**WHAT TO WORK ON**
Pull every line from the records that has the word "subsubsection" in it.

INPUT DATA below:

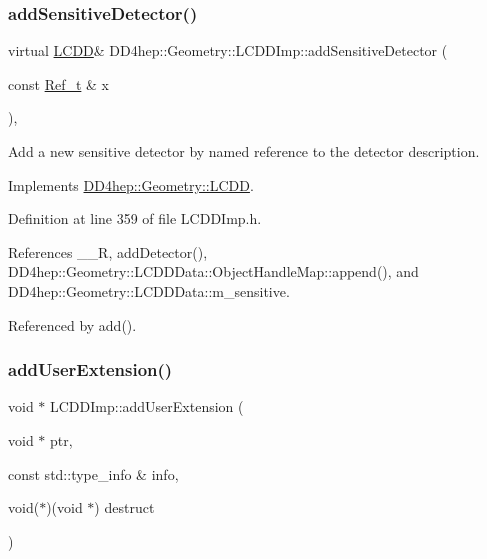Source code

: \subsubsection{\texorpdfstring{add\+Sensitive\+Detector()}{addSensitiveDetector()}}
{\footnotesize\ttfamily virtual \hyperlink{class_d_d4hep_1_1_geometry_1_1_l_c_d_d}{L\+C\+DD}\& D\+D4hep\+::\+Geometry\+::\+L\+C\+D\+D\+Imp\+::add\+Sensitive\+Detector (\begin{DoxyParamCaption}\item[{const \hyperlink{group___d_d4_h_e_p___g_e_o_m_e_t_r_y_ga40af83be6718bb8828a3d83dc7f8c930}{Ref\+\_\+t} \&}]{x }\end{DoxyParamCaption})\hspace{0.3cm}{\ttfamily [inline]}, {\ttfamily [virtual]}}



Add a new sensitive detector by named reference to the detector description. 



Implements \hyperlink{class_d_d4hep_1_1_geometry_1_1_l_c_d_d_aa574186ef096f626835ea6f389769230}{D\+D4hep\+::\+Geometry\+::\+L\+C\+DD}.



Definition at line 359 of file L\+C\+D\+D\+Imp.\+h.



References \+\_\+\+\_\+R, add\+Detector(), D\+D4hep\+::\+Geometry\+::\+L\+C\+D\+D\+Data\+::\+Object\+Handle\+Map\+::append(), and D\+D4hep\+::\+Geometry\+::\+L\+C\+D\+D\+Data\+::m\+\_\+sensitive.



Referenced by add().

\hypertarget{class_d_d4hep_1_1_geometry_1_1_l_c_d_d_imp_a6a8e772cd986a1e6211b4e3b0b1ae997}{}\label{class_d_d4hep_1_1_geometry_1_1_l_c_d_d_imp_a6a8e772cd986a1e6211b4e3b0b1ae997} 
\subsubsection{\texorpdfstring{add\+User\+Extension()}{addUserExtension()}}
{\footnotesize\ttfamily void $\ast$ L\+C\+D\+D\+Imp\+::add\+User\+Extension (\begin{DoxyParamCaption}\item[{void $\ast$}]{ptr,  }\item[{const std\+::type\+\_\+info \&}]{info,  }\item[{void($\ast$)(void $\ast$)}]{destruct }\end{DoxyParamCaption})\hspace{0.3cm}{\ttfamily [virtual]}}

End of INPUT DATA.

**ANSWER BOX**
: \subsubsection{\texorpdfstring{add\+Sensitive\+Detector()}{addSensitiveDetector()}}
\subsubsection{\texorpdfstring{add\+User\+Extension()}{addUserExtension()}}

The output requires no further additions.